**WHAT IS NEEDED**
Since only the total matters, count the lines of these entries containing the word "githubusercontent" and write that total alone.

**DATA EXTRACTS**
>>>

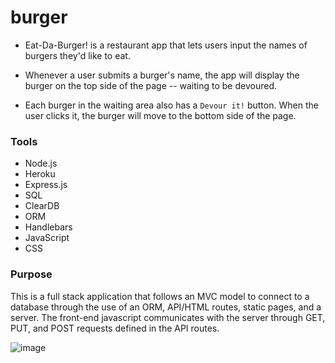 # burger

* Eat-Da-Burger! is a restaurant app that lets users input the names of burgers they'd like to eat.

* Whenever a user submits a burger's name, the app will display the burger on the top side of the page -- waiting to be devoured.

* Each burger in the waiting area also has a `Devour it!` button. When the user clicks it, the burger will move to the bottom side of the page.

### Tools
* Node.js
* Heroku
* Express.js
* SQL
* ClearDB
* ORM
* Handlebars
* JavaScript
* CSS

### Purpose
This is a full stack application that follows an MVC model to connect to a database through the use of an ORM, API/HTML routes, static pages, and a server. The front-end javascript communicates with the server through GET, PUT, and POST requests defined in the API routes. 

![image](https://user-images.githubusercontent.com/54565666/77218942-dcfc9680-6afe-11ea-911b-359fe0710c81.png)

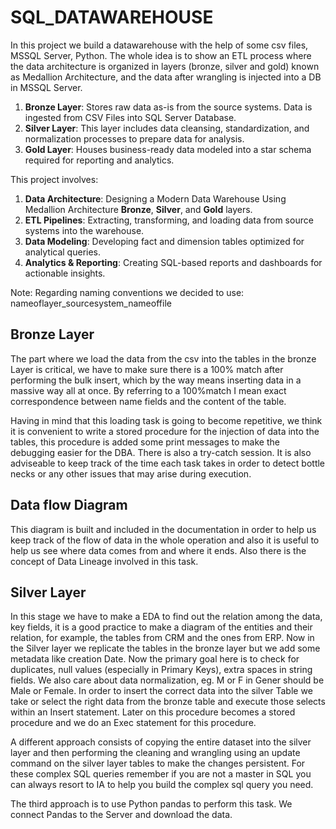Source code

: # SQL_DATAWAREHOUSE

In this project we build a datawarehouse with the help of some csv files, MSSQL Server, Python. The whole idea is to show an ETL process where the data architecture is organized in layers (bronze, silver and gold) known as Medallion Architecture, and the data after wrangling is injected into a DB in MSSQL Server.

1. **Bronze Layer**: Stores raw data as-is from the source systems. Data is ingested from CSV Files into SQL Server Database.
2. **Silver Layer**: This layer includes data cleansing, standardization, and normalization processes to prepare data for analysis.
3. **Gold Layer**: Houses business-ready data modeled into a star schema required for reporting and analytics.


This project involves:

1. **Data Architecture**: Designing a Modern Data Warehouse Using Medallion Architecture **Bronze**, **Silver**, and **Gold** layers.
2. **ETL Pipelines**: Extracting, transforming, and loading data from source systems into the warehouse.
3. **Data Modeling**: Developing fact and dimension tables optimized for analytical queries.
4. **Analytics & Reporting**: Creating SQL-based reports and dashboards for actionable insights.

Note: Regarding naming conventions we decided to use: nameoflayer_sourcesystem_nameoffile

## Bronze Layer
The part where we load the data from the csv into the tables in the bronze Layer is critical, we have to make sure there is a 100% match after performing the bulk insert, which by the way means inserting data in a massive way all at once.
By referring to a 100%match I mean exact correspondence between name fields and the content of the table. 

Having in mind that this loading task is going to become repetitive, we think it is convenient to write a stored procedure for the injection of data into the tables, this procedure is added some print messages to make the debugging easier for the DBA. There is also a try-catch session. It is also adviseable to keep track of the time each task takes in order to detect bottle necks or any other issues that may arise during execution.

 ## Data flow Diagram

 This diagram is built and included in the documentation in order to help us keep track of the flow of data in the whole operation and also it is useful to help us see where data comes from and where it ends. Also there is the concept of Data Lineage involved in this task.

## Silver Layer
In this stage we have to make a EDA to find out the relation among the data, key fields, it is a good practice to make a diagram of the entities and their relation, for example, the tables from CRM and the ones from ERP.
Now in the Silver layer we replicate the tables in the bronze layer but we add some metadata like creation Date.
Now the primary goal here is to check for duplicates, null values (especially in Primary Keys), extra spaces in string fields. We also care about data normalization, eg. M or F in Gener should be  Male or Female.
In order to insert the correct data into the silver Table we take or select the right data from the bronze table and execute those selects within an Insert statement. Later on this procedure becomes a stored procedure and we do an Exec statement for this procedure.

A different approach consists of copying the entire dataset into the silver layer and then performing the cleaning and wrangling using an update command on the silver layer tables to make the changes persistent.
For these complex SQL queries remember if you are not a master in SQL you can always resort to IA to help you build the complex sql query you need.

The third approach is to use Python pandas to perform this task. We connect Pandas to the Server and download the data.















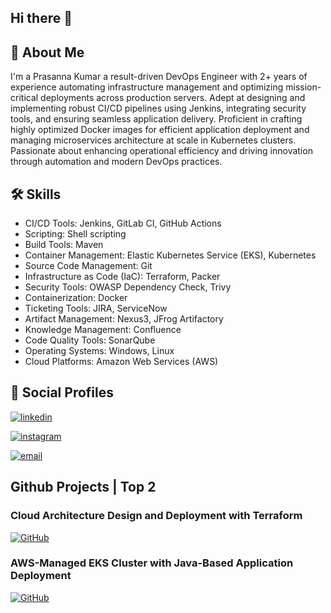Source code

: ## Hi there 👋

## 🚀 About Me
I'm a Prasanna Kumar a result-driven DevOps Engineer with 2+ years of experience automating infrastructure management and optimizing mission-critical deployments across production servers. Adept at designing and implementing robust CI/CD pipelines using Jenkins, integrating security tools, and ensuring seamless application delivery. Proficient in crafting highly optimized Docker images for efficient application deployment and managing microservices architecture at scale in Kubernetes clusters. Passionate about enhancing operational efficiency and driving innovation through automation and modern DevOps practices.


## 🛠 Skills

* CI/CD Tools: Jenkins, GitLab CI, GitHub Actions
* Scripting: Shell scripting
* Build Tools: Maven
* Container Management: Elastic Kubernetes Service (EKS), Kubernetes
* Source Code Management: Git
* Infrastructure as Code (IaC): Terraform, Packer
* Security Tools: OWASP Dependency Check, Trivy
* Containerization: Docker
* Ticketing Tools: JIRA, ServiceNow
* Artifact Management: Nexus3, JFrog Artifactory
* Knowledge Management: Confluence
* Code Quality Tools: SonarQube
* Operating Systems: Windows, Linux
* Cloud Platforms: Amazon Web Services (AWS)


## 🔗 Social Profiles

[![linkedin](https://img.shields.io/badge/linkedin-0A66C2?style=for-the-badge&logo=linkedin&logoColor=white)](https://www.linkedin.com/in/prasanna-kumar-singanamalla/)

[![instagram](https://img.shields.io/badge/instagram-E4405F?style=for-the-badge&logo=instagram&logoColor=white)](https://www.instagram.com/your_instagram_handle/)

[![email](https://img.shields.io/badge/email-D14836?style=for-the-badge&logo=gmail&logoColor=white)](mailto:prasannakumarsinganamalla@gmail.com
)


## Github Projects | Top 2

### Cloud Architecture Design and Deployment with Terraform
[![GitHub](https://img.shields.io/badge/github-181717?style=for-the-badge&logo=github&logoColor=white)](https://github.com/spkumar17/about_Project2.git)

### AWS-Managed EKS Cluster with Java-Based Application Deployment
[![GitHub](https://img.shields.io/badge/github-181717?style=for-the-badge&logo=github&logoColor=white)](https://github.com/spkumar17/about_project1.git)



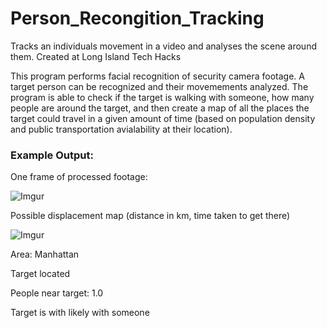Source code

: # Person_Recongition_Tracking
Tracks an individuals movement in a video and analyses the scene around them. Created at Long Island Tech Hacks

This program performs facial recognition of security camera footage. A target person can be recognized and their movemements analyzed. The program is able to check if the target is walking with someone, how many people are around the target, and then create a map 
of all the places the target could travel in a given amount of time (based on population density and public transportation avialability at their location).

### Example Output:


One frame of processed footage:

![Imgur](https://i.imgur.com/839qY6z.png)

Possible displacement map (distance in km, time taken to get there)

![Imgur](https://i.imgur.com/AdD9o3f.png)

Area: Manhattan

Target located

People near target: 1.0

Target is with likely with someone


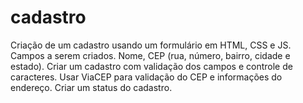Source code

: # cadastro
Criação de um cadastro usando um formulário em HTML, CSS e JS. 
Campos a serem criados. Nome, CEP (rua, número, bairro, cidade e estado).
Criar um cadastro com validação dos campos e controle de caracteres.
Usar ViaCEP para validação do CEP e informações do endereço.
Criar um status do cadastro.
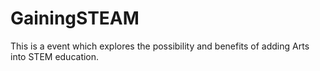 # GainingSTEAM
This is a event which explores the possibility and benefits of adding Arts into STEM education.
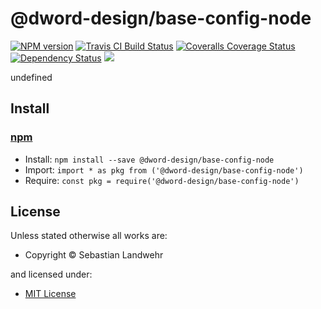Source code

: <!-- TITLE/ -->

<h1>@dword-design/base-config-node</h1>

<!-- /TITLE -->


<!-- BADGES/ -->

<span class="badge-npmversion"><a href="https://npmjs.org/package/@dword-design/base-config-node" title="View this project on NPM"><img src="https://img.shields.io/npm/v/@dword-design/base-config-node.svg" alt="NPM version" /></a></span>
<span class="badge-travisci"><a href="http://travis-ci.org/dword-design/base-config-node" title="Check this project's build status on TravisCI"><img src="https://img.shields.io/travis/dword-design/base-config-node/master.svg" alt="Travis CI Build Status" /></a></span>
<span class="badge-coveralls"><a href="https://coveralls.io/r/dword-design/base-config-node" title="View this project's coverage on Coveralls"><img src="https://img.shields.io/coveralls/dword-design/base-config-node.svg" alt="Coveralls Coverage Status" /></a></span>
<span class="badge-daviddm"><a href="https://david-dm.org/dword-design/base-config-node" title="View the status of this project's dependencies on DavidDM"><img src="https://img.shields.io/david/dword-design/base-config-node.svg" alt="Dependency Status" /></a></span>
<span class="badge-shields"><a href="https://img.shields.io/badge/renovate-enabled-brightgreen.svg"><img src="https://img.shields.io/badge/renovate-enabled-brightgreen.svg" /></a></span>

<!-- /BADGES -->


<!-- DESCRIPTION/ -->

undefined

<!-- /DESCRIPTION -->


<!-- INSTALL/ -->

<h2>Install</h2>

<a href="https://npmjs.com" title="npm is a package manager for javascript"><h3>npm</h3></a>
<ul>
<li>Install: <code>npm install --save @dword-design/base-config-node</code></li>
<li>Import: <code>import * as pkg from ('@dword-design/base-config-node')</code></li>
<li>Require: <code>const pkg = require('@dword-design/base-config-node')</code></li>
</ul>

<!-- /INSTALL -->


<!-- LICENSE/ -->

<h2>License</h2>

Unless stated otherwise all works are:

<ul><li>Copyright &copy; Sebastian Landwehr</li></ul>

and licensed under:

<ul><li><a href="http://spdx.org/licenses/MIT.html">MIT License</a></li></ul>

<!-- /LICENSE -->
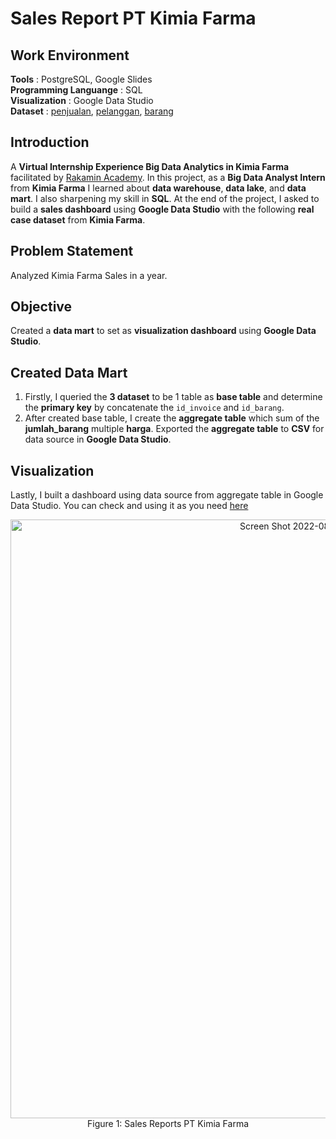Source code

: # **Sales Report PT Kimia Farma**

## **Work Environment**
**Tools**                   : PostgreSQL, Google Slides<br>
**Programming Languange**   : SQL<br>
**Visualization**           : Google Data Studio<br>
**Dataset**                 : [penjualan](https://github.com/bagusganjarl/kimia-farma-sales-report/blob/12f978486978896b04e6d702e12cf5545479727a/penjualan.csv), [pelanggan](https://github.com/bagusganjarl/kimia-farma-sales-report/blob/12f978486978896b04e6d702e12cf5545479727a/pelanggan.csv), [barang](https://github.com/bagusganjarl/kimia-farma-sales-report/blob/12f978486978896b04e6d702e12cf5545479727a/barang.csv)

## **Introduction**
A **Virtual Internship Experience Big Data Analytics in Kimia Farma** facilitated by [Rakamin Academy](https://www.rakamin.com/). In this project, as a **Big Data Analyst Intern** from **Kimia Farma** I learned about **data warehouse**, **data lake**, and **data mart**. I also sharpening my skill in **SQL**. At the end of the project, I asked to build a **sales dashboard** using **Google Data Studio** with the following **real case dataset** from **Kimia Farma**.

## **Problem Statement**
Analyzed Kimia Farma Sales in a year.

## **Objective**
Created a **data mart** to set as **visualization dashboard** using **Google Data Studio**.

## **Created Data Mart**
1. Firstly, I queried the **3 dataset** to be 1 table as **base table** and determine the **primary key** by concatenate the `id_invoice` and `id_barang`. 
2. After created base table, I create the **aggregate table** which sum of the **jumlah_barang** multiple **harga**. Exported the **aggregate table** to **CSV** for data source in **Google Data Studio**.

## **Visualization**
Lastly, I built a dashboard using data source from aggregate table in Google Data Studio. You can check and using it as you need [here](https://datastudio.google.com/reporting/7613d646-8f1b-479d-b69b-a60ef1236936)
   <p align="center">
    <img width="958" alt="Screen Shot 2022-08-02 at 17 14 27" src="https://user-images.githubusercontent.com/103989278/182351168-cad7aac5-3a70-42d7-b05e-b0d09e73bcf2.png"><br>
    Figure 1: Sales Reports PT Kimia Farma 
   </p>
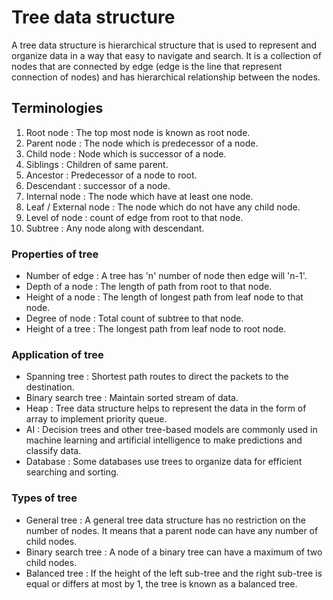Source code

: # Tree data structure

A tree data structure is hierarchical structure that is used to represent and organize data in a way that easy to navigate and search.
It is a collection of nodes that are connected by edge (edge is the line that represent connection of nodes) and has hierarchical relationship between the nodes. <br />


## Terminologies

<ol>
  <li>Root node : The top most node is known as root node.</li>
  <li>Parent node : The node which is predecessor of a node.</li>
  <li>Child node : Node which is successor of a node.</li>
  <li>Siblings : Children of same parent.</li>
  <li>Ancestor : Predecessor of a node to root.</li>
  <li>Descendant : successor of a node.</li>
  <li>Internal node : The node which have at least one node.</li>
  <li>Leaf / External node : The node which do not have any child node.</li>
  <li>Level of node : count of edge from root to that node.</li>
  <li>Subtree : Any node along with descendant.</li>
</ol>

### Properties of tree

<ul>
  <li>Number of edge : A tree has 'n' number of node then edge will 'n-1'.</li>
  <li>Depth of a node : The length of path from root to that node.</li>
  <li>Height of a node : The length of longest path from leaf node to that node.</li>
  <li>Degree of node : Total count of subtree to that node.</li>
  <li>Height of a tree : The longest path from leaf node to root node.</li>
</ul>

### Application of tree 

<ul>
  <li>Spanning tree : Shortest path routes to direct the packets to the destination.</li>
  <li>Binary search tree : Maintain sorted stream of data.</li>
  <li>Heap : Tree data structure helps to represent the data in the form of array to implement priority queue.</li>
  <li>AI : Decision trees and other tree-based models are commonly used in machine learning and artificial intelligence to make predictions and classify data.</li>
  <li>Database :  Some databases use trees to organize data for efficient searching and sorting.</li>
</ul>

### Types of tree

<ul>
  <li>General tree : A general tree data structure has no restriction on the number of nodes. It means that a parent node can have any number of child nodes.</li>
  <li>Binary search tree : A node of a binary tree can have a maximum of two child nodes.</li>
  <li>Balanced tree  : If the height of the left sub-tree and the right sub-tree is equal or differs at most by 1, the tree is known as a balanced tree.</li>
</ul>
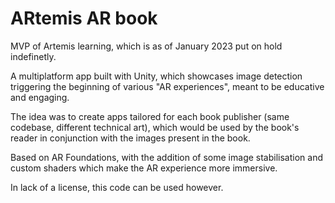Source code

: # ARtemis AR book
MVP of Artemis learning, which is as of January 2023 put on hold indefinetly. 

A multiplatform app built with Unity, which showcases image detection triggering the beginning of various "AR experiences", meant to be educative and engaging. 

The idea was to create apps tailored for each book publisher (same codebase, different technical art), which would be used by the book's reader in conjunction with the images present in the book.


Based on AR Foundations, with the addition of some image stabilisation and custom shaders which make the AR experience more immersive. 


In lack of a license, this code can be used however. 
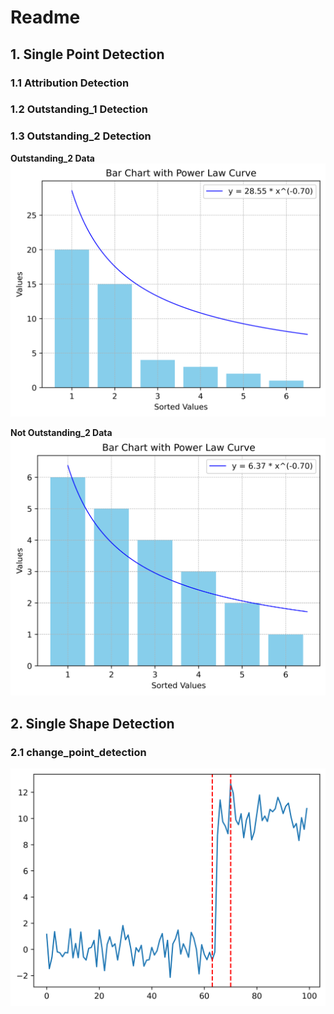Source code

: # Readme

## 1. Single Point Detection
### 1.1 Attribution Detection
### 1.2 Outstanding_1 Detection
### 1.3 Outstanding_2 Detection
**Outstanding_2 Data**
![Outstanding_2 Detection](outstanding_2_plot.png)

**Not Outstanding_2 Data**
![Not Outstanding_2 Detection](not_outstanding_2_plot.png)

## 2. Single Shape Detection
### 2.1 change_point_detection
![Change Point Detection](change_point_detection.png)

<<<

**SOLUTION TO THIS PROBLEM**
2